== What you will do ==
What lines in the listing below hold the string "system"? Please copy them out.

== Material provided ==
---------------

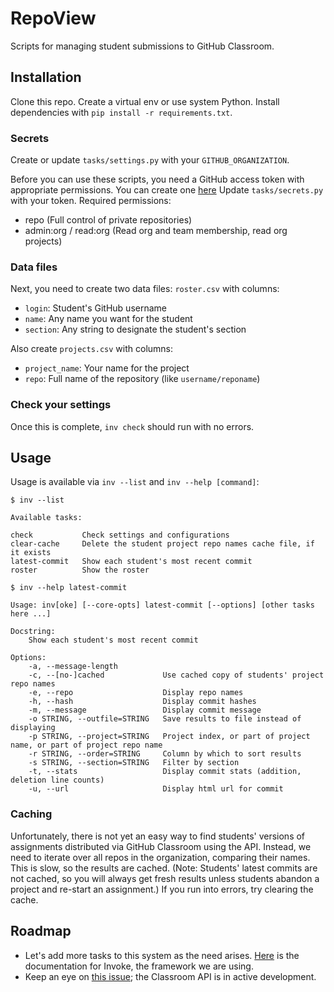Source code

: # RepoView

Scripts for managing student submissions to GitHub Classroom. 

## Installation

Clone this repo. Create a virtual env or use system Python. Install
dependencies with `pip install -r requirements.txt`.

### Secrets
Create or update `tasks/settings.py` with your `GITHUB_ORGANIZATION`.

Before you can use these scripts, you need a GitHub access token with 
appropriate permissions. You can create one [here](https://github.com/settings/tokens)
Update `tasks/secrets.py` with your token. Required permissions:

  - repo (Full control of private repositories)
  - admin:org / read:org (Read org and team membership, read org projects)

### Data files
Next, you need to create two data files: `roster.csv` with columns: 
  
  - `login`: Student's GitHub username
  - `name`: Any name you want for the student
  - `section`: Any string to designate the student's section

Also create `projects.csv` with columns:

  - `project_name`: Your name for the project
  - `repo`: Full name of the repository (like `username/reponame`)

### Check your settings

Once this is complete, `inv check` should run with no errors.

## Usage

Usage is available via `inv --list` and `inv --help [command]`:

    $ inv --list

    Available tasks:
    
    check           Check settings and configurations
    clear-cache     Delete the student project repo names cache file, if it exists
    latest-commit   Show each student's most recent commit
    roster          Show the roster

    $ inv --help latest-commit

    Usage: inv[oke] [--core-opts] latest-commit [--options] [other tasks here ...]
    
    Docstring:
        Show each student's most recent commit

    Options:
        -a, --message-length
        -c, --[no-]cached             Use cached copy of students' project repo names
        -e, --repo                    Display repo names
        -h, --hash                    Display commit hashes
        -m, --message                 Display commit message
        -o STRING, --outfile=STRING   Save results to file instead of displaying
        -p STRING, --project=STRING   Project index, or part of project name, or part of project repo name
        -r STRING, --order=STRING     Column by which to sort results
        -s STRING, --section=STRING   Filter by section
        -t, --stats                   Display commit stats (addition, deletion line counts)
        -u, --url                     Display html url for commit
    

### Caching
Unfortunately, there is not yet an easy way to find students' versions of
assignments distributed via GitHub Classroom using the API. Instead, we need to
iterate over all repos in the organization, comparing their names. This is slow,
so the results are cached. (Note: Students' latest commits are not cached, so
you will always get fresh results unless students abandon a project and re-start
an assignment.) If you run into errors, try clearing the cache.

## Roadmap

- Let's add more tasks to this system as the need arises.
  [Here](http://docs.pyinvoke.org/en/stable/index.html) is the documentation for
  Invoke, the framework we are using. 
- Keep an eye on [this issue](https://github.com/education/classroom/issues/1679);
the Classroom API is in active development.
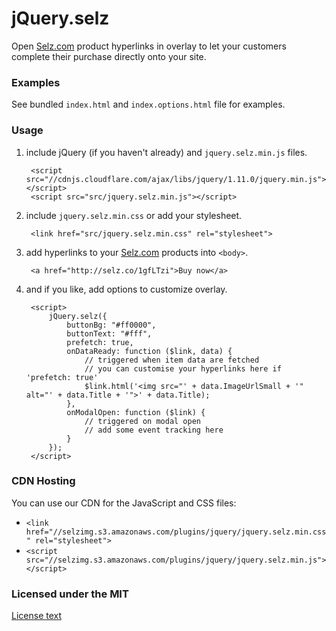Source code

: # jQuery.selz

Open [Selz.com](https://selz.com) product hyperlinks in overlay to let your customers complete their purchase directly onto your site.

### Examples

See bundled `index.html` and `index.options.html` file for examples.

### Usage

1. include jQuery (if you haven't already) and `jquery.selz.min.js` files.

        <script src="//cdnjs.cloudflare.com/ajax/libs/jquery/1.11.0/jquery.min.js"></script>
        <script src="src/jquery.selz.min.js"></script>

2. include `jquery.selz.min.css` or add your stylesheet.

        <link href="src/jquery.selz.min.css" rel="stylesheet">

3. add hyperlinks to your [Selz.com](https://selz.com) products into `<body>`.

        <a href="http://selz.co/1gfLTzi">Buy now</a>

4. and if you like, add options to customize overlay.

        <script>
            jQuery.selz({
                buttonBg: "#ff0000",
                buttonText: "#fff",
                prefetch: true,
                onDataReady: function ($link, data) {
                    // triggered when item data are fetched
                    // you can customise your hyperlinks here if 'prefetch: true'
                    $link.html('<img src="' + data.ImageUrlSmall + '" alt="' + data.Title + '">' + data.Title);
                },
                onModalOpen: function ($link) {
                    // triggered on modal open
                    // add some event tracking here
                }
            });
        </script>

### CDN Hosting
You can use our CDN for the JavaScript and CSS files:

- `<link href="//selzimg.s3.amazonaws.com/plugins/jquery/jquery.selz.min.css" rel="stylesheet">`
- `<script src="//selzimg.s3.amazonaws.com/plugins/jquery/jquery.selz.min.js"></script>`

### Licensed under the MIT

[License text](http://www.opensource.org/licenses/mit-license.php)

---------------

== Answer area ==
Clone this repo. Create a virtual env or use system Python. Install
- Let's add more tasks to this system as the need arises.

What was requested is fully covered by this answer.